Saved entries:
---*---

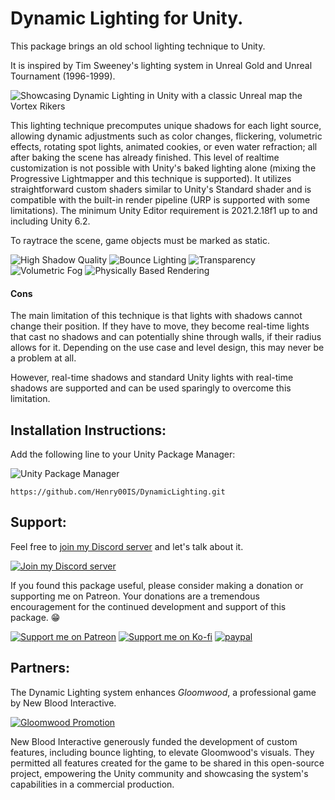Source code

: # Dynamic Lighting for Unity.

This package brings an old school lighting technique to Unity.

It is inspired by Tim Sweeney's lighting system in Unreal Gold and Unreal Tournament (1996-1999).

![Showcasing Dynamic Lighting in Unity with a classic Unreal map the Vortex Rikers](https://raw.githubusercontent.com/wiki/Henry00IS/DynamicLighting/images/home/demo-vortex2-unity.gif)

This lighting technique precomputes unique shadows for each light source, allowing dynamic adjustments such as color changes, flickering, volumetric effects, rotating spot lights, animated cookies, or even water refraction; all after baking the scene has already finished. This level of realtime customization is not possible with Unity's baked lighting alone (mixing the Progressive Lightmapper and this technique is supported). It utilizes straightforward custom shaders similar to Unity's Standard shader and is compatible with the built-in render pipeline (URP is supported with some limitations). The minimum Unity Editor requirement is 2021.2.18f1 up to and including Unity 6.2.

To raytrace the scene, game objects must be marked as static.

![High Shadow Quality](https://raw.githubusercontent.com/wiki/Henry00IS/DynamicLighting/images/home/home-01.png)
![Bounce Lighting](https://raw.githubusercontent.com/wiki/Henry00IS/DynamicLighting/images/home/home-02.png)
![Transparency](https://raw.githubusercontent.com/wiki/Henry00IS/DynamicLighting/images/home/home-03.png)
![Volumetric Fog](https://raw.githubusercontent.com/wiki/Henry00IS/DynamicLighting/images/home/home-04.png)
![Physically Based Rendering](https://raw.githubusercontent.com/wiki/Henry00IS/DynamicLighting/images/home/home-05.png)

#### Cons

The main limitation of this technique is that lights with shadows cannot change their position. If they have to move, they become real-time lights that cast no shadows and can potentially shine through walls, if their radius allows for it. Depending on the use case and level design, this may never be a problem at all.

However, real-time shadows and standard Unity lights with real-time shadows are supported and can be used sparingly to overcome this limitation.

## Installation Instructions:

Add the following line to your Unity Package Manager:

![Unity Package Manager](https://user-images.githubusercontent.com/7905726/84954483-c82ba100-b0f5-11ea-9cd0-1cdc24ef2660.png)

`https://github.com/Henry00IS/DynamicLighting.git`

## Support:

Feel free to [join my Discord server](https://discord.gg/sKEvrBwHtq) and let's talk about it.

[![Join my Discord server](https://dcbadge.limes.pink/api/server/sKEvrBwHtq)](https://discord.gg/sKEvrBwHtq)

If you found this package useful, please consider making a donation or supporting me on Patreon. Your donations are a tremendous encouragement for the continued development and support of this package. 😁

[![Support me on Patreon](https://raw.githubusercontent.com/wiki/Henry00IS/DynamicLighting/images/badges/patreon.svg)](https://patreon.com/henrydejongh) [![Support me on Ko-fi](https://raw.githubusercontent.com/wiki/Henry00IS/DynamicLighting/images/badges/kofi.svg)](https://ko-fi.com/henry00) [![paypal](https://raw.githubusercontent.com/wiki/Henry00IS/DynamicLighting/images/badges/paypal.svg)](https://paypal.me/henrydejongh)

## Partners:

The Dynamic Lighting system enhances _Gloomwood_, a professional game by New Blood Interactive.

[![Gloomwood Promotion](https://raw.githubusercontent.com/wiki/Henry00IS/DynamicLighting/images/home/partner-gloomwood.png)](https://store.steampowered.com/app/1150760/Gloomwood/)

New Blood Interactive generously funded the development of custom features, including bounce lighting, to elevate Gloomwood's visuals. They permitted all features created for the game to be shared in this open-source project, empowering the Unity community and showcasing the system's capabilities in a commercial production.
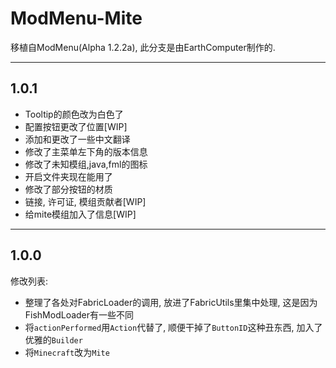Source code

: # ModMenu-Mite

移植自ModMenu(Alpha 1.2.2a), 此分支是由EarthComputer制作的.

---

## 1.0.1

* Tooltip的颜色改为白色了
* 配置按钮更改了位置[WIP]
* 添加和更改了一些中文翻译
* 修改了主菜单左下角的版本信息
* 修改了未知模组,java,fml的图标
* 开启文件夹现在能用了
* 修改了部分按钮的材质
* 链接, 许可证, 模组贡献者[WIP]
* 给mite模组加入了信息[WIP]

---

## 1.0.0

修改列表:
* 整理了各处对FabricLoader的调用, 放进了FabricUtils里集中处理, 这是因为FishModLoader有一些不同
* 将`actionPerformed`用`Action`代替了, 顺便干掉了`ButtonID`这种丑东西, 加入了优雅的`Builder`
* 将`Minecraft`改为`Mite`
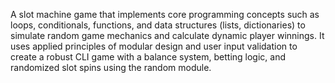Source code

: A slot machine game that implements core programming concepts such as loops, conditionals, functions, and data structures (lists, dictionaries) to simulate random game mechanics and calculate dynamic player winnings. 
It uses applied principles of modular design and user input validation to create a robust CLI game with a balance system, betting logic, and randomized slot spins using the random module.
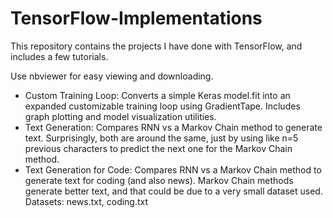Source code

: # TensorFlow-Implementations

This repository contains the projects I have done with TensorFlow, and includes a few tutorials.

Use nbviewer for easy viewing and downloading.

- Custom Training Loop: Converts a simple Keras model.fit into an expanded customizable training loop using GradientTape. Includes graph plotting and model visualization utilities. 
- Text Generation: Compares RNN vs a Markov Chain method to generate text. Surprisingly, both are around the same, just by using like n=5 previous characters to predict the next one for the Markov Chain method.
- Text Generation for Code: Compares RNN vs a Markov Chain method to generate text for coding (and also news). Markov Chain methods generate better text, and that could be due to a very small dataset used. Datasets: news.txt, coding.txt
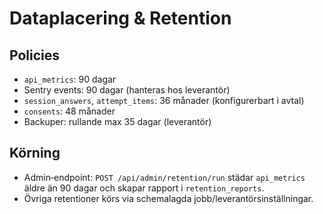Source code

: # Dataplacering & Retention

## Policies
- `api_metrics`: 90 dagar
- Sentry events: 90 dagar (hanteras hos leverantör)
- `session_answers`, `attempt_items`: 36 månader (konfigurerbart i avtal)
- `consents`: 48 månader
- Backuper: rullande max 35 dagar (leverantör)

## Körning
- Admin‑endpoint: `POST /api/admin/retention/run` städar `api_metrics` äldre än 90 dagar och skapar rapport i `retention_reports`.
- Övriga retentioner körs via schemalagda jobb/leverantörsinställningar.
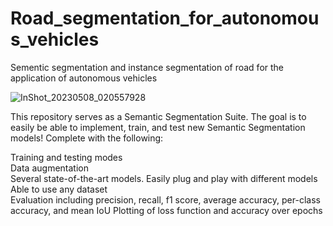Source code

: # Road_segmentation_for_autonomous_vehicles
Sementic segmentation and instance segmentation of road for the application of autonomous vehicles

![InShot_20230508_020557928](https://user-images.githubusercontent.com/119999424/236701623-e57ce157-f2f7-43c4-b3b3-9ce3c6b5e95d.gif)

This repository serves as a Semantic Segmentation Suite. The goal is to easily be able to implement, train, and test new Semantic Segmentation models! Complete with the following: <br> 

Training and testing modes <br>
Data augmentation <br>
Several state-of-the-art models. Easily plug and play with different models
Able to use any dataset <br>
Evaluation including precision, recall, f1 score, average accuracy, per-class accuracy, and mean IoU
Plotting of loss function and accuracy over epochs <br>


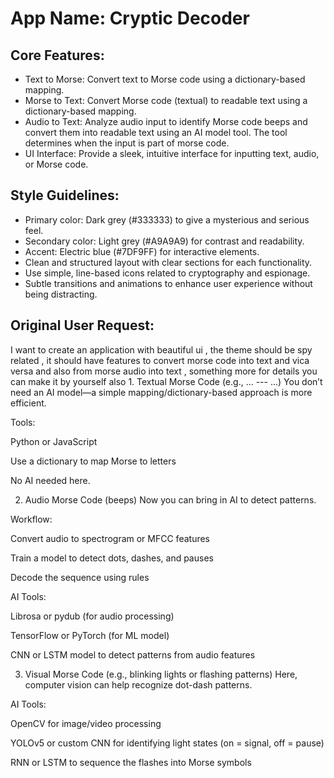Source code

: # **App Name**: Cryptic Decoder

## Core Features:

- Text to Morse: Convert text to Morse code using a dictionary-based mapping.
- Morse to Text: Convert Morse code (textual) to readable text using a dictionary-based mapping.
- Audio to Text: Analyze audio input to identify Morse code beeps and convert them into readable text using an AI model tool. The tool determines when the input is part of morse code.
- UI Interface: Provide a sleek, intuitive interface for inputting text, audio, or Morse code.

## Style Guidelines:

- Primary color: Dark grey (#333333) to give a mysterious and serious feel.
- Secondary color: Light grey (#A9A9A9) for contrast and readability.
- Accent: Electric blue (#7DF9FF) for interactive elements.
- Clean and structured layout with clear sections for each functionality.
- Use simple, line-based icons related to cryptography and espionage.
- Subtle transitions and animations to enhance user experience without being distracting.

## Original User Request:
I want to create an application with beautiful ui , the theme should be spy related , it should have features to convert morse code into text and vica versa and also from morse audio into text , something more for details you can make it by yourself also 1. Textual Morse Code (e.g., ... --- ...)
You don’t need an AI model—a simple mapping/dictionary-based approach is more efficient.

Tools:

Python or JavaScript

Use a dictionary to map Morse to letters

No AI needed here.

2. Audio Morse Code (beeps)
Now you can bring in AI to detect patterns.

Workflow:

Convert audio to spectrogram or MFCC features

Train a model to detect dots, dashes, and pauses

Decode the sequence using rules

AI Tools:

Librosa or pydub (for audio processing)

TensorFlow or PyTorch (for ML model)

CNN or LSTM model to detect patterns from audio features

3. Visual Morse Code (e.g., blinking lights or flashing patterns)
Here, computer vision can help recognize dot-dash patterns.

AI Tools:

OpenCV for image/video processing

YOLOv5 or custom CNN for identifying light states (on = signal, off = pause)

RNN or LSTM to sequence the flashes into Morse symbols
  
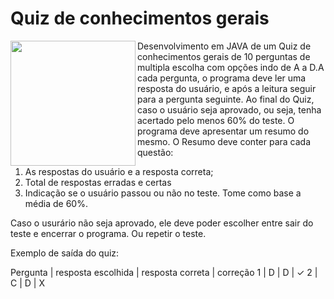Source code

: # **Quiz de conhecimentos gerais**

 <img align="left" width="200" height="200" src="https://octodex.github.com/images/bannekat.png">

Desenvolvimento em JAVA de um Quiz de conhecimentos gerais de 10 perguntas de multipla escolha com opções indo de A a D.A cada pergunta, o programa deve ler uma resposta do usuário, e após a leitura seguir para a pergunta seguinte. Ao final do Quiz, caso o usuário seja aprovado, ou seja, tenha acertado pelo menos 60% do teste. O programa deve apresentar um resumo do mesmo. O Resumo deve conter para cada questão:


1. As respostas do usuário e a resposta correta;
2. Total de respostas erradas e certas
3. Indicação se o usuário passou ou não no teste. Tome como base a média de 60%.

Caso o usurário não seja aprovado, ele deve poder escolher entre sair do teste e encerrar o programa. Ou repetir o teste.

Exemplo de saída do quiz:

Pergunta | resposta escolhida | resposta correta | correção
 1       |        D         |      D         |   ✓
 2       |        C         |      D         |   X

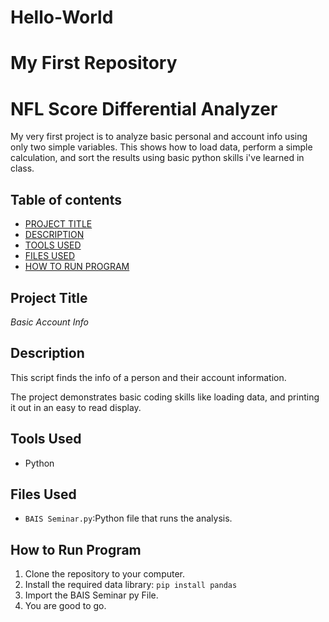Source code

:# Hello-World

# My First Repository
# NFL Score Differential Analyzer

My very first project is to analyze basic personal and account info using only two simple variables. This shows how to load data, perform a simple calculation, and sort the results using basic python skills i've learned in class.


## Table of contents

- [PROJECT TITLE](#project-title)
- [DESCRIPTION](#description)
- [TOOLS USED](#tools-used)
- [FILES USED](#files-used)
- [HOW TO RUN PROGRAM](#how-to-run-program)


## Project Title

*Basic Account Info*


## Description

This script finds the info of a person and their account information.

The project demonstrates basic coding skills like loading data, and printing it out in an easy to read display.


## Tools Used

* Python
  


## Files Used

* `BAIS Seminar.py`:Python file that runs the analysis.


## How to Run Program

1.  Clone the repository to your computer.
2.  Install the required data library: `pip install pandas`
3. Import the BAIS Seminar py File.
4. You are good to go.
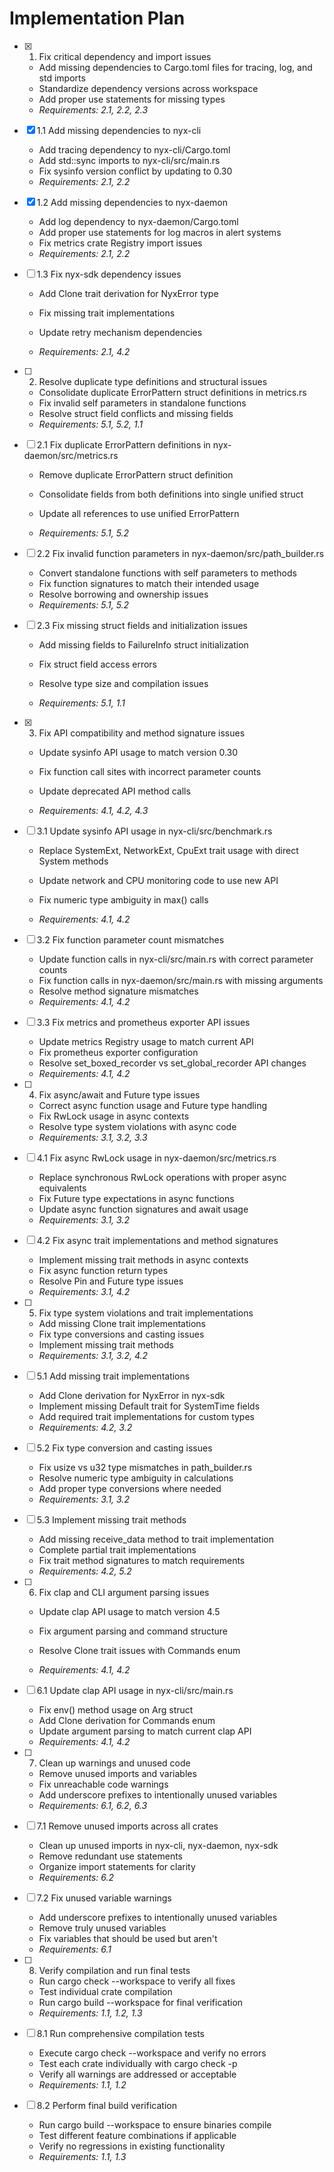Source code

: # Implementation Plan

- [x] 1. Fix critical dependency and import issues





  - Add missing dependencies to Cargo.toml files for tracing, log, and std imports
  - Standardize dependency versions across workspace
  - Add proper use statements for missing types
  - _Requirements: 2.1, 2.2, 2.3_

- [x] 1.1 Add missing dependencies to nyx-cli


  - Add tracing dependency to nyx-cli/Cargo.toml
  - Add std::sync imports to nyx-cli/src/main.rs
  - Fix sysinfo version conflict by updating to 0.30
  - _Requirements: 2.1, 2.2_

- [x] 1.2 Add missing dependencies to nyx-daemon


  - Add log dependency to nyx-daemon/Cargo.toml
  - Add proper use statements for log macros in alert systems
  - Fix metrics crate Registry import issues
  - _Requirements: 2.1, 2.2_



- [ ] 1.3 Fix nyx-sdk dependency issues
  - Add Clone trait derivation for NyxError type


  - Fix missing trait implementations
  - Update retry mechanism dependencies
  - _Requirements: 2.1, 4.2_

- [ ] 2. Resolve duplicate type definitions and structural issues



  - Consolidate duplicate ErrorPattern struct definitions in metrics.rs
  - Fix invalid self parameters in standalone functions
  - Resolve struct field conflicts and missing fields
  - _Requirements: 5.1, 5.2, 1.1_



- [ ] 2.1 Fix duplicate ErrorPattern definitions in nyx-daemon/src/metrics.rs
  - Remove duplicate ErrorPattern struct definition
  - Consolidate fields from both definitions into single unified struct


  - Update all references to use unified ErrorPattern
  - _Requirements: 5.1, 5.2_




- [ ] 2.2 Fix invalid function parameters in nyx-daemon/src/path_builder.rs
  - Convert standalone functions with self parameters to methods
  - Fix function signatures to match their intended usage
  - Resolve borrowing and ownership issues
  - _Requirements: 5.1, 5.2_



- [ ] 2.3 Fix missing struct fields and initialization issues
  - Add missing fields to FailureInfo struct initialization
  - Fix struct field access errors


  - Resolve type size and compilation issues
  - _Requirements: 5.1, 1.1_

- [x] 3. Fix API compatibility and method signature issues



  - Update sysinfo API usage to match version 0.30
  - Fix function call sites with incorrect parameter counts


  - Update deprecated API method calls
  - _Requirements: 4.1, 4.2, 4.3_

- [ ] 3.1 Update sysinfo API usage in nyx-cli/src/benchmark.rs
  - Replace SystemExt, NetworkExt, CpuExt trait usage with direct System methods


  - Update network and CPU monitoring code to use new API
  - Fix numeric type ambiguity in max() calls
  - _Requirements: 4.1, 4.2_

- [ ] 3.2 Fix function parameter count mismatches
  - Update function calls in nyx-cli/src/main.rs with correct parameter counts
  - Fix function calls in nyx-daemon/src/main.rs with missing arguments
  - Resolve method signature mismatches
  - _Requirements: 4.1, 4.2_


- [ ] 3.3 Fix metrics and prometheus exporter API issues
  - Update metrics Registry usage to match current API
  - Fix prometheus exporter configuration
  - Resolve set_boxed_recorder vs set_global_recorder API changes
  - _Requirements: 4.1, 4.2_

- [ ] 4. Fix async/await and Future type issues

  - Correct async function usage and Future type handling
  - Fix RwLock usage in async contexts
  - Resolve type system violations with async code
  - _Requirements: 3.1, 3.2, 3.3_

- [ ] 4.1 Fix async RwLock usage in nyx-daemon/src/metrics.rs
  - Replace synchronous RwLock operations with proper async equivalents
  - Fix Future type expectations in async functions
  - Update async function signatures and await usage
  - _Requirements: 3.1, 3.2_

- [ ] 4.2 Fix async trait implementations and method signatures
  - Implement missing trait methods in async contexts
  - Fix async function return types
  - Resolve Pin and Future type issues
  - _Requirements: 3.1, 4.2_

- [ ] 5. Fix type system violations and trait implementations

  - Add missing Clone trait implementations
  - Fix type conversions and casting issues
  - Implement missing trait methods
  - _Requirements: 3.1, 3.2, 4.2_

- [ ] 5.1 Add missing trait implementations
  - Add Clone derivation for NyxError in nyx-sdk
  - Implement missing Default trait for SystemTime fields
  - Add required trait implementations for custom types
  - _Requirements: 4.2, 3.2_


- [ ] 5.2 Fix type conversion and casting issues
  - Fix usize vs u32 type mismatches in path_builder.rs
  - Resolve numeric type ambiguity in calculations
  - Add proper type conversions where needed
  - _Requirements: 3.1, 3.2_

- [ ] 5.3 Implement missing trait methods
  - Add missing receive_data method to trait implementation
  - Complete partial trait implementations
  - Fix trait method signatures to match requirements
  - _Requirements: 4.2, 5.2_

- [ ] 6. Fix clap and CLI argument parsing issues

  - Update clap API usage to match version 4.5
  - Fix argument parsing and command structure
  - Resolve Clone trait issues with Commands enum

  - _Requirements: 4.1, 4.2_

- [ ] 6.1 Update clap API usage in nyx-cli/src/main.rs
  - Fix env() method usage on Arg struct
  - Add Clone derivation for Commands enum
  - Update argument parsing to match current clap API
  - _Requirements: 4.1, 4.2_

- [ ] 7. Clean up warnings and unused code

  - Remove unused imports and variables
  - Fix unreachable code warnings
  - Add underscore prefixes to intentionally unused variables
  - _Requirements: 6.1, 6.2, 6.3_

- [ ] 7.1 Remove unused imports across all crates
  - Clean up unused imports in nyx-cli, nyx-daemon, nyx-sdk
  - Remove redundant use statements
  - Organize import statements for clarity
  - _Requirements: 6.2_

- [ ] 7.2 Fix unused variable warnings
  - Add underscore prefixes to intentionally unused variables
  - Remove truly unused variables
  - Fix variables that should be used but aren't
  - _Requirements: 6.1_

- [ ] 8. Verify compilation and run final tests

  - Run cargo check --workspace to verify all fixes
  - Test individual crate compilation
  - Run cargo build --workspace for final verification
  - _Requirements: 1.1, 1.2, 1.3_

- [ ] 8.1 Run comprehensive compilation tests
  - Execute cargo check --workspace and verify no errors
  - Test each crate individually with cargo check -p <crate>
  - Verify all warnings are addressed or acceptable
  - _Requirements: 1.1, 1.2_

- [ ] 8.2 Perform final build verification
  - Run cargo build --workspace to ensure binaries compile
  - Test different feature combinations if applicable
  - Verify no regressions in existing functionality
  - _Requirements: 1.1, 1.3_
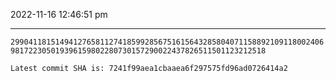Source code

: 2022-11-16 12:46:51 pm

---

`2990411815149412765811274185992856751615643285804071158892109118002406981722305019396159802280730157290022437826511501123212518`

`Latest commit SHA is: 7241f99aea1cbaaea6f297575fd96ad0726414a2 `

---*---

Aim of the task — Your answer should be the lines above, word for word, from the line with "New Blood Interactive generously" through the line with "- Custom Training", minus the pictures.

Response box —
New Blood Interactive generously funded the development of custom features, including bounce lighting, to elevate Gloomwood's visuals. They permitted all features created for the game to be shared in this open-source project, empowering the Unity community and showcasing the system's capabilities in a commercial production.
Source code

: # ModMenu-Mite

移植自ModMenu(Alpha 1.2.2a), 此分支是由EarthComputer制作的.

---

## 1.0.1

* Tooltip的颜色改为白色了
* 配置按钮更改了位置[WIP]
* 添加和更改了一些中文翻译
* 修改了主菜单左下角的版本信息
* 修改了未知模组,java,fml的图标
* 开启文件夹现在能用了
* 修改了部分按钮的材质
* 链接, 许可证, 模组贡献者[WIP]
* 给mite模组加入了信息[WIP]

---

## 1.0.0

修改列表:
* 整理了各处对FabricLoader的调用, 放进了FabricUtils里集中处理, 这是因为FishModLoader有一些不同
* 将`actionPerformed`用`Action`代替了, 顺便干掉了`ButtonID`这种丑东西, 加入了优雅的`Builder`
* 将`Minecraft`改为`Mite`
Source code

: A slot machine game that implements core programming concepts such as loops, conditionals, functions, and data structures (lists, dictionaries) to simulate random game mechanics and calculate dynamic player winnings. 
It uses applied principles of modular design and user input validation to create a robust CLI game with a balance system, betting logic, and randomized slot spins using the random module.
Source code

: # TensorFlow-Implementations

This repository contains the projects I have done with TensorFlow, and includes a few tutorials.

Use nbviewer for easy viewing and downloading.

- Custom Training Loop: Converts a simple Keras model.fit into an expanded customizable training loop using GradientTape. Includes graph plotting and model visualization utilities. 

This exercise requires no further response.